We're talking insulation, framing to support HEPA filters, heating and cooling kit, and so on. Inside the wood shed, some dry wall (known as plasterboard in the UK) makes up the cleanroom structure, coated in epoxy for a smooth, particle-free surface. Two zones are required: a "gowning" area and the cleanroom itself. You can't just walk straight into a clean room, you "transition" into it.
But the main trick is positive air pressure. This means the air pressure inside the clean room is higher than the outside world, preventing air and thus contamination from entering.
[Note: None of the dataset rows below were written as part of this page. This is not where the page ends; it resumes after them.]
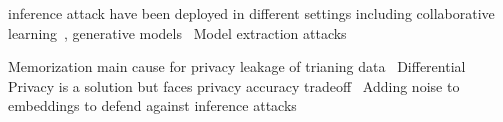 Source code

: inference attack have been deployed in different settings including collaborative learning~\cite{whitebox,collabinf}, generative models~\cite{logan}
Model extraction attacks~\cite{timing,csinn,stealml}


Memorization main cause for privacy leakage of trianing data~\cite{}
Differential Privacy is a solution but faces privacy accuracy tradeoff~\cite{diffpriv}
Adding noise to embeddings to defend against inference attacks~\cite{attriguard}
This is done using "cleanroom grade" HEPA air filters to scrub air inside the clean room and also pull a little from the outside and scrub that to sustain the positive pressure. Air in the cleanroom itself is scrubbed hundreds of times per hour.
Once up and running, Dr.Semiconductor used a particle detector to measure 40 particles per cubic foot (am I allowed to say, as a Brit, it's a bit brain boggling that this kind of thing is being measured in old "customary" units...?), putting the backyard "lab" in the Class 100 cleanroom category, the same as used by TSMC, Intel Samsung and so on. Very impressive.
So, backyard chipmaking it is? Maybe not. After building the cleanroom, you'll need to conjure your own chip-making tools, too. And if you can't do that, which to cut a long story short, is going to be a rather harder job, you'll need a mere few hundred million dollars for the latest ASML lithography machine.
And hundreds of millions more in digital design tools, some e-beam writers and plasma etchers to make your lithography masks, an ion doping implanter and an atomic layer deposition tool or three, and a mini packing plant, to mention but a small fraction of the hardware involved.
Normally, it costs upwards of tens of billions of dollars to build a cutting-edge fab. But that's obviously with an eye to big production volumes. For we mere DIYers hoping to knock out a few homebrew chips for us and our friends, maybe it would be possible to keep that to single-digit billions. Bargain.
On second thought, maybe we're just going to have to wait the whole AI-bubble-chip-supply-crisis thing out. And wait, I forgot. Despite all that cost, when it comes to CPUs and GPUs especially, as opposed to memory, we haven't even got any chip designs to hand. That's merely yet another very expensive problem when it comes to GPUs.
But with CPUs, at least for gaming, the AMD-Intel monopoly on x86 rights means you couldn't legally make one even if you somehow had all the equipment and knowledge to do so.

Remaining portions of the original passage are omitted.